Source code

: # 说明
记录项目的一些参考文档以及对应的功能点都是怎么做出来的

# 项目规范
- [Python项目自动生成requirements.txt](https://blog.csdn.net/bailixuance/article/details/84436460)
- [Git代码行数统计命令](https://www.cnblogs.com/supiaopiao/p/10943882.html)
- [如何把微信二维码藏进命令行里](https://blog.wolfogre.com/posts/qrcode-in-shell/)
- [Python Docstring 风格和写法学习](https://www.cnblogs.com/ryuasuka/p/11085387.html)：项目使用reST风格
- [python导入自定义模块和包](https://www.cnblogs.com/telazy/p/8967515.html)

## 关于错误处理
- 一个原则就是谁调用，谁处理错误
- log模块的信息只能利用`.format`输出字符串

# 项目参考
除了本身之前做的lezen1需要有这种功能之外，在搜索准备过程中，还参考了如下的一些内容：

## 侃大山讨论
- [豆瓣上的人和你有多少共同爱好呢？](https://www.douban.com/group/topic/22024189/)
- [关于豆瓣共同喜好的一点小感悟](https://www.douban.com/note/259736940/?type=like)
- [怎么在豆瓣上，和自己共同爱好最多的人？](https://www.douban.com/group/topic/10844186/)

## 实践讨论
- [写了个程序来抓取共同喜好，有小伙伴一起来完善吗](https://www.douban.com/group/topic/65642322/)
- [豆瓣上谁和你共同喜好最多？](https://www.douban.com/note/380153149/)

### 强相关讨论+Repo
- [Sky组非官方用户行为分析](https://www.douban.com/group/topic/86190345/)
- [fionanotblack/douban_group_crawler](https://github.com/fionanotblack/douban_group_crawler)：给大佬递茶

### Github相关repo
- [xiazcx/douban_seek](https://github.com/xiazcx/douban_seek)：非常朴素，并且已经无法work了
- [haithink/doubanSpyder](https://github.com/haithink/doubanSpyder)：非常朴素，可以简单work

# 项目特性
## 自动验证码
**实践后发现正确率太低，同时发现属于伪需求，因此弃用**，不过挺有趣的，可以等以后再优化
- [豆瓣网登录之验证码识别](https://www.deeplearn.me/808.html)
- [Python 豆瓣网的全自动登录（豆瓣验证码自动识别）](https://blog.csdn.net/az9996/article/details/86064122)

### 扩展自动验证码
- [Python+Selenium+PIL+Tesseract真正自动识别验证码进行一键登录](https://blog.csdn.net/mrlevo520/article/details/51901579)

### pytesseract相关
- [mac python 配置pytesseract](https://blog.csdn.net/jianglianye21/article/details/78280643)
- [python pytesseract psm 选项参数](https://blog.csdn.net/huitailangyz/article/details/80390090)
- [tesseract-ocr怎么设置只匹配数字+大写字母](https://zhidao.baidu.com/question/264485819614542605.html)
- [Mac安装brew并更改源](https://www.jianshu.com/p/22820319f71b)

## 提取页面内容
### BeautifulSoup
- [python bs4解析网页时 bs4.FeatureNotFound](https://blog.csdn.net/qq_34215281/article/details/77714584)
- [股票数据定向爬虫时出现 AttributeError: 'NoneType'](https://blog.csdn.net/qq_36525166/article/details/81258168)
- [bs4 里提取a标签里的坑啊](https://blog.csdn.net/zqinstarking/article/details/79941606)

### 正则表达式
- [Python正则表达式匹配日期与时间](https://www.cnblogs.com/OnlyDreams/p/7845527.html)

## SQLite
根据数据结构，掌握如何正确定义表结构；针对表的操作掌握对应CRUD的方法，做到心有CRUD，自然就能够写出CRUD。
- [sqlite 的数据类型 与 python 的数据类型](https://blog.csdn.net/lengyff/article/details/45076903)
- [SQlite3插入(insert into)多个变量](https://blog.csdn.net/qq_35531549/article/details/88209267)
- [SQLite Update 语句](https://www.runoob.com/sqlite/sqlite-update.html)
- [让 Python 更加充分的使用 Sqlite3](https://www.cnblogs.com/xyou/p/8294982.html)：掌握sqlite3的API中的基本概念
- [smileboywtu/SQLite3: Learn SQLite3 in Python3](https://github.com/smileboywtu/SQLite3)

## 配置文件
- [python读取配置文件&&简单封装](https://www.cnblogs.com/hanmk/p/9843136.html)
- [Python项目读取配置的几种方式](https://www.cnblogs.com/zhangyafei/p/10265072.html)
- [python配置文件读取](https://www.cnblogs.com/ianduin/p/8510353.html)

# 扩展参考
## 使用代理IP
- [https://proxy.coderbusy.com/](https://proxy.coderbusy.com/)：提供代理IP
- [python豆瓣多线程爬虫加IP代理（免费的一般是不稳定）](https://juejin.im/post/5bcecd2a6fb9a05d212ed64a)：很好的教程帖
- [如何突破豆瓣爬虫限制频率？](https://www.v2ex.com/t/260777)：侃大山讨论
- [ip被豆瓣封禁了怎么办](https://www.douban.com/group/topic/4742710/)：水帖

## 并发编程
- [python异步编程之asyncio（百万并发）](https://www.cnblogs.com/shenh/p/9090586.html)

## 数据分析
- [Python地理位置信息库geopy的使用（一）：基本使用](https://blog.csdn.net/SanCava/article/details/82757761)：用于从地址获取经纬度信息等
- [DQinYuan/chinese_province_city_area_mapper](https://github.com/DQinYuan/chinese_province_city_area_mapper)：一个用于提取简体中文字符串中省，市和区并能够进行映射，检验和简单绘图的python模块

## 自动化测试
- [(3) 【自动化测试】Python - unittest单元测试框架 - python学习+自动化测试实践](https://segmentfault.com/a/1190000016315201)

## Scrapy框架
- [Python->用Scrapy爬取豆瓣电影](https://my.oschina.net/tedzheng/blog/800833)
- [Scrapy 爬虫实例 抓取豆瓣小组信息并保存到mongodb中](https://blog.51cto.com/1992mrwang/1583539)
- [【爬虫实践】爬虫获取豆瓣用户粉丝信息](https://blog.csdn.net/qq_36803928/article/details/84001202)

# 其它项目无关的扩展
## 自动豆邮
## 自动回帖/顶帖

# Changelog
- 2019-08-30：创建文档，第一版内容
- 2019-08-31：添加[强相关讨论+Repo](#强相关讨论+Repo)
------------------------------
_Assignment:_
Please retype, with no changes, the lines that run from the first line of the entries to the line with "- [如何把微信二维码藏进命", both ends included.

_Written solution:_
Source code

: # 说明
记录项目的一些参考文档以及对应的功能点都是怎么做出来的

# 项目规范
- [Python项目自动生成requirements.txt](https://blog.csdn.net/bailixuance/article/details/84436460)
- [Git代码行数统计命令](https://www.cnblogs.com/supiaopiao/p/10943882.html)
- [如何把微信二维码藏进命令行里](https://blog.wolfogre.com/posts/qrcode-in-shell/)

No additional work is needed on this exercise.